What rights would it create?
The SAFE DATA Act would provide individuals with the right to:
- Know what categories of covered data are being collected and the purpose for collection;
- Access the categories of covered data collected and the categories of covered data disclosed to third parties;
- Ensure that the covered data collected is accurate, and if not, correct it;
- Erase or delete the covered data collected; and
- Obtain covered data collected in a machine-readable, structured, and portable format that is not subject to any licensing restrictions.
What obligations would it impose?
The key requirements for covered businesses derived from the CDPA are:
- Publish a transparent privacy policy clearly and conspicuously in all languages the business uses to provide a service or product that is disclosed prior to or at the point of covered data collection;
- Obtain affirmative, express consent before transferring or processing sensitive data. If the business has actual knowledge that an individual is between the ages of 13 and 16, it must obtain affirmative, express consent from a parent or guardian prior to transferring covered data to a third-party;
- Provide each individual the ability to opt-out of the collection, processing, or transfer of such individual's covered data before such collection, processing, or transfer occurs;
- Continue to provide products and services to individuals who exercise their rights under the SAFE DATA Act;
- Collect, process, and transfer covered data only to the extent reasonably necessary and proportionate to provide or improve a product or service, or a communication about a product or service;
- Perform a privacy impact assessment within a year of enactment of the SAFE DATA Act, and then no less frequently than once every two years if, in the most recent calendar year, the business processed or transferred the covered data of more than 8,000,000 individuals or the sensitive data of more than 300,000 individuals; and
- Maintain a reasonable data security program to protect the confidentiality, security, and integrity of covered data.

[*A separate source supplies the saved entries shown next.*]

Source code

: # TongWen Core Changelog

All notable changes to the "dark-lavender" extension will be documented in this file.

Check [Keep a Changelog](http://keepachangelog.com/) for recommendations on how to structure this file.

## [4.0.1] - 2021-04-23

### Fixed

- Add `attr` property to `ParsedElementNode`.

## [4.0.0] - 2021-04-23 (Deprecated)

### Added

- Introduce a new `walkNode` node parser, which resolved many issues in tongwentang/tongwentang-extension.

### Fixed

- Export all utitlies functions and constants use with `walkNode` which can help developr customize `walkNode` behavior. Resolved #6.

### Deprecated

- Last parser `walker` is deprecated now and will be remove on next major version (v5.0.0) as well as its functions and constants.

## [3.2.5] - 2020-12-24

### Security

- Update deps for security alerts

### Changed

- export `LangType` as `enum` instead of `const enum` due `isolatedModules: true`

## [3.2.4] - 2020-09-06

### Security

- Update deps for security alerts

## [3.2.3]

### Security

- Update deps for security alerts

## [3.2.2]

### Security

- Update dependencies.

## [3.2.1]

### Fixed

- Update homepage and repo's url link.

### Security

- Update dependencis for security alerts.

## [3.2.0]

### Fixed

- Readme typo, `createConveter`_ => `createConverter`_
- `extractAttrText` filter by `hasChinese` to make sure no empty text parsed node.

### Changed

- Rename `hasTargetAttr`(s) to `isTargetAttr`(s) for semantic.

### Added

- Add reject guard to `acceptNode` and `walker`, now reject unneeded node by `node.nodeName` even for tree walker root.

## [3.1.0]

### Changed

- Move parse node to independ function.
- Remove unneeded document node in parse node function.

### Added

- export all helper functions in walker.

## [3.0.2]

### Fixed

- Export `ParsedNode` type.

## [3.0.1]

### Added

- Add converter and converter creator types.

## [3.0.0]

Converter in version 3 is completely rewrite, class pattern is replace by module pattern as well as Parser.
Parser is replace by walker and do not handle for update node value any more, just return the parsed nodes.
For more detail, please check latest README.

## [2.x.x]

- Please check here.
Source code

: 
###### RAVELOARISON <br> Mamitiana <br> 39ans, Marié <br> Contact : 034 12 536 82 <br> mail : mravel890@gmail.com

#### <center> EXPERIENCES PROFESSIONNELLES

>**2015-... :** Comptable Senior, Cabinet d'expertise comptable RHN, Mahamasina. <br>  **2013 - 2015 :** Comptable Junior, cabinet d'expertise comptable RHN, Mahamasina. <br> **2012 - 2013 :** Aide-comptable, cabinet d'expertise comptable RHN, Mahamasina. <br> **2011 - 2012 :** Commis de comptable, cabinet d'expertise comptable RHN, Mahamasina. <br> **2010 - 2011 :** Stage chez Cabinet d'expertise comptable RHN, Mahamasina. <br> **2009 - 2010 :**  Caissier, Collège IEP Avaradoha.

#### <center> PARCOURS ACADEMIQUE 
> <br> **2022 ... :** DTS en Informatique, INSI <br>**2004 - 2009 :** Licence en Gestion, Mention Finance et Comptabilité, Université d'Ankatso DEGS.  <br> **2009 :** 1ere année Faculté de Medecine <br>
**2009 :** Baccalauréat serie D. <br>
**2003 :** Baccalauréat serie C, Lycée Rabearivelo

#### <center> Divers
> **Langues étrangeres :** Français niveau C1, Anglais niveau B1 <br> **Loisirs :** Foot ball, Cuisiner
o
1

The key requirements for covered businesses derived from the FBT Act are:
- Provide a clear and conspicuous notice to users of a platform that uses an "opaque algorithm" that makes inferences based on user-specific data to select the content the user sees; and
- Provide users with a version of the platform that uses an "input-transparent algorithm" and enables users to easily switch between the version of the platform that uses an "opaque algorithm."
The key requirements for covered businesses derived from the DETOUR Act are:
- Design platforms in a manner so that users are not manipulated into consenting to the use of their data or in a manner that cultivates "compulsive usage" in users who are below the age of 13; and
- Obtain informed consent for behavioral or psychological studies of customer segments.
How would it be enforced?
The SAFE DATA Act designates the FTC as the federal agency responsible for enforcing the act in the same manner, and by the same means as it enforces the Federal Trade Commission Act (FTCA). This means violators will face the same penalties and be granted the same immunities as those provided in the FTCA.
State Attorneys General may also commence a civil action in federal court on behalf of the residents of their state to the extent it has reason to believe that a business is engaging in an act or practice in violation of the SAFE DATA Act that threatens the interests of residents. The State Attorney General may seek, among other forms of relief, damages, civil penalties, restitution, and other compensation on behalf of the residents of the state.
The SAFE DATA Act does not provide for a private right of action. It would go into effect 18 months after enactment.